Your objective :: Search the records for the word "구체적인" and copy every line in which it occurs.

Supplied records ::

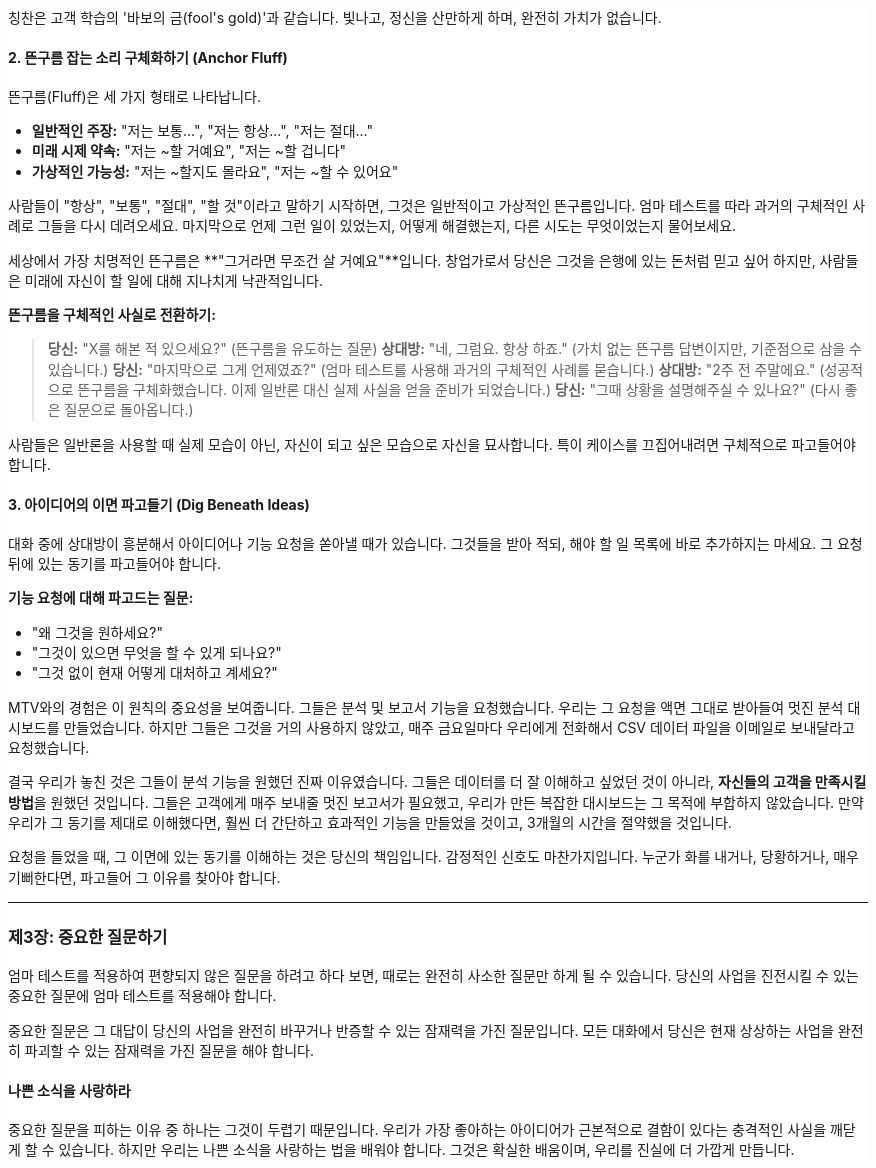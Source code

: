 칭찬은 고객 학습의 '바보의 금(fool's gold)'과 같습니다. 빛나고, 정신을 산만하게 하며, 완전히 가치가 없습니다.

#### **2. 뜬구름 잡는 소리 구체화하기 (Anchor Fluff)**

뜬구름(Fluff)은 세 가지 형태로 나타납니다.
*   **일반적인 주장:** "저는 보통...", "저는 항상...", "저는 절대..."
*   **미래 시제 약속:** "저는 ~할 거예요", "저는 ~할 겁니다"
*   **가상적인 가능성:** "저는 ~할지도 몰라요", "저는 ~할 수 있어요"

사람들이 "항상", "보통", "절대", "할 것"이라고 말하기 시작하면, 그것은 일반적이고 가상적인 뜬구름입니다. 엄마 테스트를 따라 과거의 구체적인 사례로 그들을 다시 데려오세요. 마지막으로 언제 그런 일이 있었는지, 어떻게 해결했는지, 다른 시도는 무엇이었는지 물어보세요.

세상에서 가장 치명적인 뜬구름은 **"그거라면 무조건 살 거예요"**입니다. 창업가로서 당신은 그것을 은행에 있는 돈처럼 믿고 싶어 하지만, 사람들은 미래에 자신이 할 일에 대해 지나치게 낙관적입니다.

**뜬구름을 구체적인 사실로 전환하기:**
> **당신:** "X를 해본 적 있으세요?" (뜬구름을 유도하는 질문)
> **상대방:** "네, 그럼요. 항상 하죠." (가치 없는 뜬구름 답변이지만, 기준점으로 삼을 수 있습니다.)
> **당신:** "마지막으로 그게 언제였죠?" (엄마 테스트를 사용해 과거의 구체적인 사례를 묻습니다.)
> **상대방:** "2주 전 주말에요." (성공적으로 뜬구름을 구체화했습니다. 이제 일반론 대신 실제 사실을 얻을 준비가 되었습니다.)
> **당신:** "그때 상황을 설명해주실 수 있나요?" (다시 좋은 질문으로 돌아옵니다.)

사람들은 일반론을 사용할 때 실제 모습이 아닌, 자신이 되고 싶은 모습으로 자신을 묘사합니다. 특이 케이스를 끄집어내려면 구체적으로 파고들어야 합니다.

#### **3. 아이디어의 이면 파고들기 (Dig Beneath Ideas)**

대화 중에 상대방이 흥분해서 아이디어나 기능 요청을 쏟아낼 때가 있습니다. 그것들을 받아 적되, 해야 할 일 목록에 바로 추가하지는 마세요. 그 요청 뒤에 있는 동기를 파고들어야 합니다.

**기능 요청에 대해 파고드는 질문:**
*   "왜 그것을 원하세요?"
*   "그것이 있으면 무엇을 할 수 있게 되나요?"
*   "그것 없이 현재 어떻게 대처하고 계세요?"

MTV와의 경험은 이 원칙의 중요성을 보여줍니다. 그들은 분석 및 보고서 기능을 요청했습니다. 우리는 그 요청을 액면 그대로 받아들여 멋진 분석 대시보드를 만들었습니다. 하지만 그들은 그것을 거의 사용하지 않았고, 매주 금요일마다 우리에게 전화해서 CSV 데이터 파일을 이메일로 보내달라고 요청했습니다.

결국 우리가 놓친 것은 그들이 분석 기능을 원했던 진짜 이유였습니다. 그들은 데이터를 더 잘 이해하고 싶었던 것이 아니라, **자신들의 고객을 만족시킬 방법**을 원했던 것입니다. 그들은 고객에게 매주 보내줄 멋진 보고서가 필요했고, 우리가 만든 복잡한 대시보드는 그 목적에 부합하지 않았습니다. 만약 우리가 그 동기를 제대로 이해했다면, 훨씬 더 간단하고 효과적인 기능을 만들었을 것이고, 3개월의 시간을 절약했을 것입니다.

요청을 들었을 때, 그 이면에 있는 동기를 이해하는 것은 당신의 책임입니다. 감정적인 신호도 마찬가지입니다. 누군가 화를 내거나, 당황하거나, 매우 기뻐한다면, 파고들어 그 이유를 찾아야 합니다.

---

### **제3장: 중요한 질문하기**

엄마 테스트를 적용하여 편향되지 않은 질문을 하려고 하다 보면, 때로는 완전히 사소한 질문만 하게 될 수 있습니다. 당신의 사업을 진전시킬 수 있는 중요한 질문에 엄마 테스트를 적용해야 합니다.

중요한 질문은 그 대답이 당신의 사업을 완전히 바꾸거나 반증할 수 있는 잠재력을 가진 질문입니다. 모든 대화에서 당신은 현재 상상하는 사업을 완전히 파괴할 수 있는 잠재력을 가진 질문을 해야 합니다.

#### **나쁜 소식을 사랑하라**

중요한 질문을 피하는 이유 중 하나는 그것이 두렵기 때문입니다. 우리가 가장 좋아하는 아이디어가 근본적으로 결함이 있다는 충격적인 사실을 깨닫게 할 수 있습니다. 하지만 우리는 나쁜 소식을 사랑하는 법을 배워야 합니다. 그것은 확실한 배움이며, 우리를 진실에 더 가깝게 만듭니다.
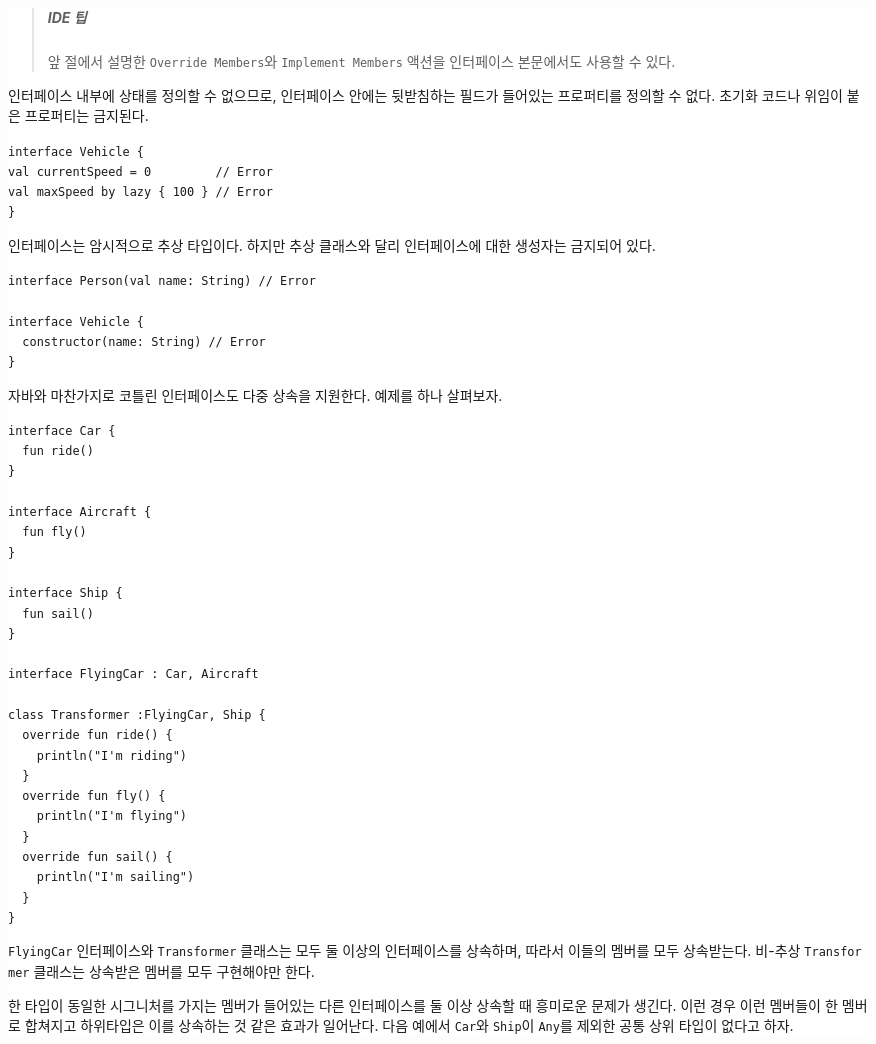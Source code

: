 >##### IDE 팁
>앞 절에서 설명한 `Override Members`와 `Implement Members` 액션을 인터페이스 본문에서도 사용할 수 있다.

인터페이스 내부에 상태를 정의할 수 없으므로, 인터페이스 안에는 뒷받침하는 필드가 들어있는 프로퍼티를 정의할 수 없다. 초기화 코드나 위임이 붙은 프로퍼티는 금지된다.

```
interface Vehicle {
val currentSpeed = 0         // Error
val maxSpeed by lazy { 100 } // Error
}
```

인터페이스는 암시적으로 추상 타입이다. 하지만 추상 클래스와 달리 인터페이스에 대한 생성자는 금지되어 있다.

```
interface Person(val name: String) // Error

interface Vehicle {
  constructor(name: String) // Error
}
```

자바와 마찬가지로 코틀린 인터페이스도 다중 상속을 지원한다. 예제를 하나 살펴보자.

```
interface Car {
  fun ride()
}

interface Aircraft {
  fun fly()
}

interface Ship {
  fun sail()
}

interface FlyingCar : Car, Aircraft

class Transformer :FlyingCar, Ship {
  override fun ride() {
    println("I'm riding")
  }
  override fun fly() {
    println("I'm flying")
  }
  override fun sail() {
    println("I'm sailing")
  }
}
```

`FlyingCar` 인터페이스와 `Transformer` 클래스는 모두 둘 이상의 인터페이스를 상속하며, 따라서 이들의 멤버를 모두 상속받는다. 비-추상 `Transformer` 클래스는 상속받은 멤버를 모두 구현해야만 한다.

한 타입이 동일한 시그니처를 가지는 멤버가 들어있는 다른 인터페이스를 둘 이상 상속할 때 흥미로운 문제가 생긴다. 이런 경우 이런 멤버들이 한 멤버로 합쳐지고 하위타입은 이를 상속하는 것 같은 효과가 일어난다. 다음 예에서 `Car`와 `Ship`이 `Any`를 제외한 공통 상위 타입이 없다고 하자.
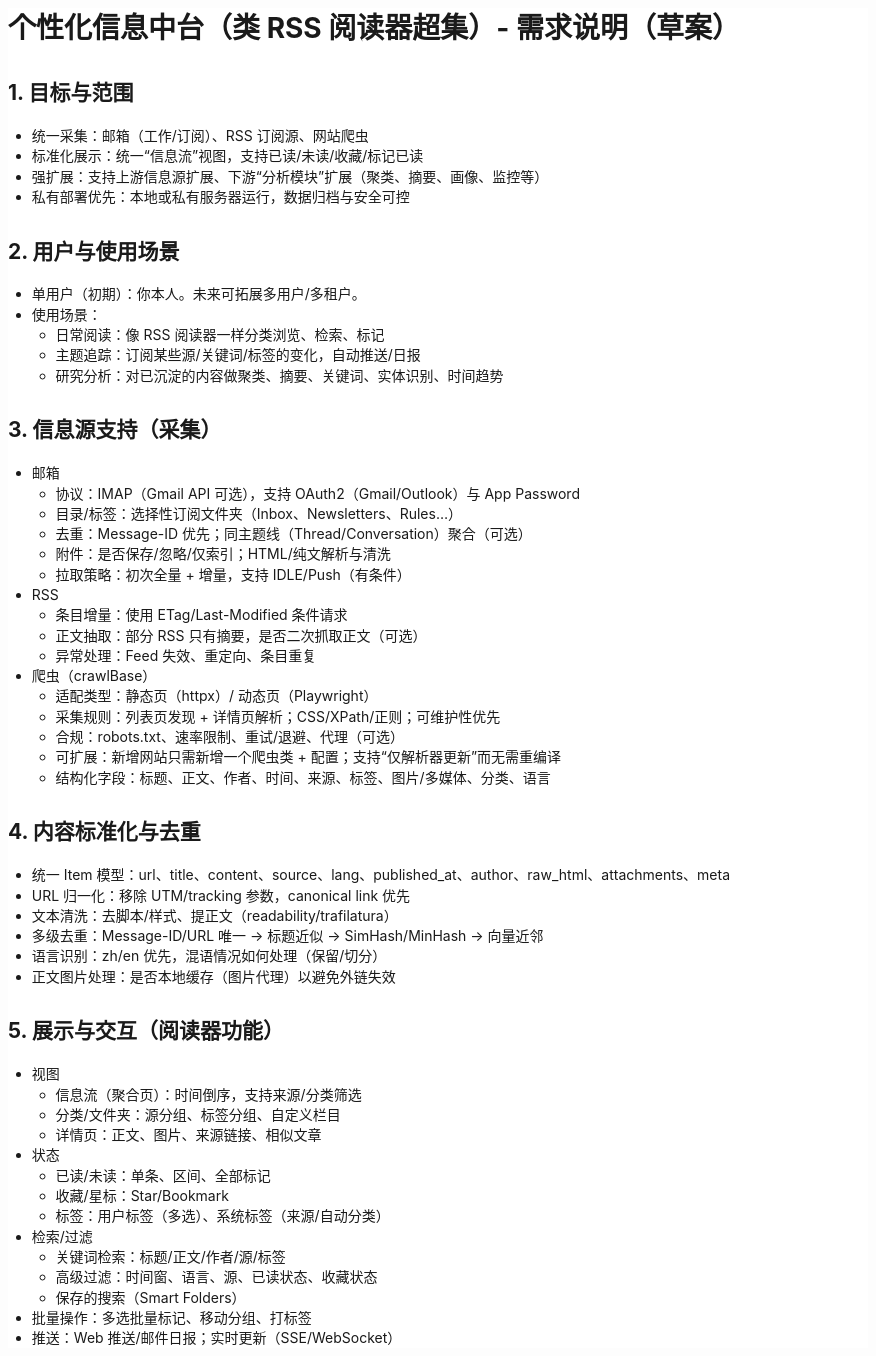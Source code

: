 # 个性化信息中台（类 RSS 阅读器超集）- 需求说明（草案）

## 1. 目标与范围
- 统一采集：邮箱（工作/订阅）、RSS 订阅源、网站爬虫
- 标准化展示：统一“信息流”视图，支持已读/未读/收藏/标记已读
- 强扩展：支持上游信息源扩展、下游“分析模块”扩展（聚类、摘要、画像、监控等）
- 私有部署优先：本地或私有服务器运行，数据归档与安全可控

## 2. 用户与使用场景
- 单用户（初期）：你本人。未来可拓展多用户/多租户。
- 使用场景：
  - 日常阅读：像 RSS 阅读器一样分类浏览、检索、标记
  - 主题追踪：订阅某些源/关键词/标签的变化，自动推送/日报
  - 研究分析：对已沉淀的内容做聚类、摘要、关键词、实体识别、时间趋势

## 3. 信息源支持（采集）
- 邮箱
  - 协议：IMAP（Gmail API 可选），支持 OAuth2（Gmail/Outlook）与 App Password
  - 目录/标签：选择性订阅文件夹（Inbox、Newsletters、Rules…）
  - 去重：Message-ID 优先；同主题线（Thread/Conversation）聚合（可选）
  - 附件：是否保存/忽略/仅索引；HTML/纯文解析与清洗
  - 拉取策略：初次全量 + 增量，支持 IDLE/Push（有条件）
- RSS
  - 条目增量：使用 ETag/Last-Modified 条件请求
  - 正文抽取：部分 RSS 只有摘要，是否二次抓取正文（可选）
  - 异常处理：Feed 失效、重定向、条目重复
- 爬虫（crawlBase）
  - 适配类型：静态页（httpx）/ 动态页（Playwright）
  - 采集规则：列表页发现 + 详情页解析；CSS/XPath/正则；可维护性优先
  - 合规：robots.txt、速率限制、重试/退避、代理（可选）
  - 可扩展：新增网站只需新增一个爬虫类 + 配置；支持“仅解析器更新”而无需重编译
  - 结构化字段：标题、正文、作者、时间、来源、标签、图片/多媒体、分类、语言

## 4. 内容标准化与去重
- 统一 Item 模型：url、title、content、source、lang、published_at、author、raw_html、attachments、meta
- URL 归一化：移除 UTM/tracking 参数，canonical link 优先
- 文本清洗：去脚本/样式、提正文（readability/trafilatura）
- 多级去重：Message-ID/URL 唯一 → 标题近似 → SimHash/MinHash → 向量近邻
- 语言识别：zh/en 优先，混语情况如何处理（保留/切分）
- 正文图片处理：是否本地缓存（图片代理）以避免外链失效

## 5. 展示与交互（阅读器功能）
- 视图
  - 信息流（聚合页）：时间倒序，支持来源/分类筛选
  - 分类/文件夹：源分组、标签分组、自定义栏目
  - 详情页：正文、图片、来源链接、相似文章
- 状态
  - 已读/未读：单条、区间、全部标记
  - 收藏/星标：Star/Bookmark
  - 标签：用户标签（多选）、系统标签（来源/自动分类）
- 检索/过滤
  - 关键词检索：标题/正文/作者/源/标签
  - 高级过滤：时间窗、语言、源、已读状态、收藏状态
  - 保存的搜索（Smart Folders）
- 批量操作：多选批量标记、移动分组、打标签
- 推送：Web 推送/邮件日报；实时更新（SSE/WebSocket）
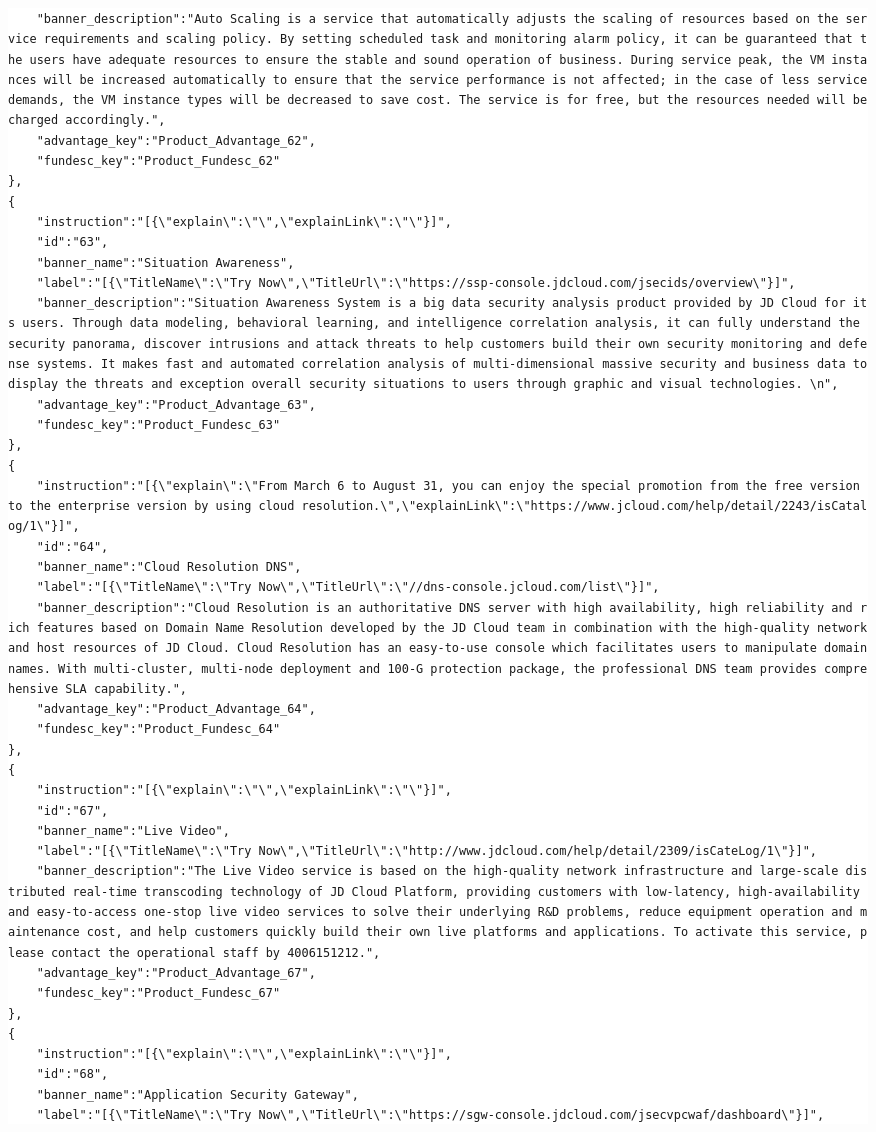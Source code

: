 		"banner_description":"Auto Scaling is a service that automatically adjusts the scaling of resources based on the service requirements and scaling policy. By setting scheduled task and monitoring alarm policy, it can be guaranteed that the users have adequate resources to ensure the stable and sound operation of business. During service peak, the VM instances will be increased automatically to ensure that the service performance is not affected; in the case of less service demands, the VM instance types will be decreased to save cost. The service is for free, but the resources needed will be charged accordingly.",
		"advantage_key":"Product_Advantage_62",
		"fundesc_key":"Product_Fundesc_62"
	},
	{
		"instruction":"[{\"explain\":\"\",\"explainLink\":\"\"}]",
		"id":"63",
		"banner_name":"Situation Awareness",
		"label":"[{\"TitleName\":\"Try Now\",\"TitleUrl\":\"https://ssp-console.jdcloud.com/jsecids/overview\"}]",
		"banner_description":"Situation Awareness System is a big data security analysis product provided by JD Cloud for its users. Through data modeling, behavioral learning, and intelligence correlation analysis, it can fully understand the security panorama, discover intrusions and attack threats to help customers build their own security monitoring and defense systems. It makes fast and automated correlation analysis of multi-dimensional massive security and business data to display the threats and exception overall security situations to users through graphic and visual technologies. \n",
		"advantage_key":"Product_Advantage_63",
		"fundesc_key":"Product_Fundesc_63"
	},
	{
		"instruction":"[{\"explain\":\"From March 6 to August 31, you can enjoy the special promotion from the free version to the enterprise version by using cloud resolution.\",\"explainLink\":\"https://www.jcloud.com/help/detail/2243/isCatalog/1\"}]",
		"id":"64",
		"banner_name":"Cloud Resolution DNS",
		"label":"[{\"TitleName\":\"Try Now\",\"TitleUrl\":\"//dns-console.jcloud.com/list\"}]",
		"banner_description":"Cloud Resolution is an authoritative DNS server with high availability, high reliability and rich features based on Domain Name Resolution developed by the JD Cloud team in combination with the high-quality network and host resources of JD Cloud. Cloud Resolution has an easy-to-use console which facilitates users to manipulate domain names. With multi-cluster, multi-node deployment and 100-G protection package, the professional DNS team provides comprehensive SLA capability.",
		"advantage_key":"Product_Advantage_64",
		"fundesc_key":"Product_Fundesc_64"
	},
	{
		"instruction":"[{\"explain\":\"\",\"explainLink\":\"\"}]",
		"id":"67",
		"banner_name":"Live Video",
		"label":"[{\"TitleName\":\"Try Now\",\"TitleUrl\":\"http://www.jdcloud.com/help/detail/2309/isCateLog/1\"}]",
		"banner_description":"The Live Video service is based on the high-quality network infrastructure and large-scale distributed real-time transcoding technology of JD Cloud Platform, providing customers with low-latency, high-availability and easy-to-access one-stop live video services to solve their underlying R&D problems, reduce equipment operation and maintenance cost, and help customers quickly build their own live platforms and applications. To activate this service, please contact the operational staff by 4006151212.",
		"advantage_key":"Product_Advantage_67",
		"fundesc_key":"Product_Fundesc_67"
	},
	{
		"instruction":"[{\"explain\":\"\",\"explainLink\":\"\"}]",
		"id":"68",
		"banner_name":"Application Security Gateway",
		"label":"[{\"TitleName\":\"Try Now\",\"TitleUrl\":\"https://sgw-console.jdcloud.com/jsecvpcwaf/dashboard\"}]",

Solved exercise ::
사람들이 "항상", "보통", "절대", "할 것"이라고 말하기 시작하면, 그것은 일반적이고 가상적인 뜬구름입니다. 엄마 테스트를 따라 과거의 구체적인 사례로 그들을 다시 데려오세요. 마지막으로 언제 그런 일이 있었는지, 어떻게 해결했는지, 다른 시도는 무엇이었는지 물어보세요.
**뜬구름을 구체적인 사실로 전환하기:**
> **당신:** "마지막으로 그게 언제였죠?" (엄마 테스트를 사용해 과거의 구체적인 사례를 묻습니다.)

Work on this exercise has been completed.